## Requirement
Whenever the word "texttt" shows up in a line of the data, copy that line.

[Dataset items]
* * * * * * * * *

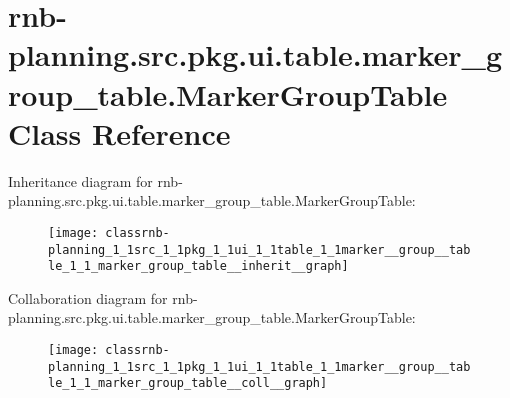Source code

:\hypertarget{classrnb-planning_1_1src_1_1pkg_1_1ui_1_1table_1_1marker__group__table_1_1_marker_group_table}{}\section{rnb-\/planning.src.\+pkg.\+ui.\+table.\+marker\+\_\+group\+\_\+table.\+Marker\+Group\+Table Class Reference}
\label{classrnb-planning_1_1src_1_1pkg_1_1ui_1_1table_1_1marker__group__table_1_1_marker_group_table}


Inheritance diagram for rnb-\/planning.src.\+pkg.\+ui.\+table.\+marker\+\_\+group\+\_\+table.\+Marker\+Group\+Table\+:
\nopagebreak
\begin{figure}[H]
\begin{center}
\leavevmode
\texttt{[image: classrnb-planning\_1\_1src\_1\_1pkg\_1\_1ui\_1\_1table\_1\_1marker\_\_group\_\_table\_1\_1\_marker\_group\_table\_\_inherit\_\_graph]}
\end{center}
\end{figure}


Collaboration diagram for rnb-\/planning.src.\+pkg.\+ui.\+table.\+marker\+\_\+group\+\_\+table.\+Marker\+Group\+Table\+:
\nopagebreak
\begin{figure}[H]
\begin{center}
\leavevmode
\texttt{[image: classrnb-planning\_1\_1src\_1\_1pkg\_1\_1ui\_1\_1table\_1\_1marker\_\_group\_\_table\_1\_1\_marker\_group\_table\_\_coll\_\_graph]}
\end{center}
\end{figure}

* * * * * * * * *

## Written solution
\texttt{[image: classrnb-planning\_1\_1src\_1\_1pkg\_1\_1ui\_1\_1table\_1\_1marker\_\_group\_\_table\_1\_1\_marker\_group\_table\_\_inherit\_\_graph]}
\texttt{[image: classrnb-planning\_1\_1src\_1\_1pkg\_1\_1ui\_1\_1table\_1\_1marker\_\_group\_\_table\_1\_1\_marker\_group\_table\_\_coll\_\_graph]}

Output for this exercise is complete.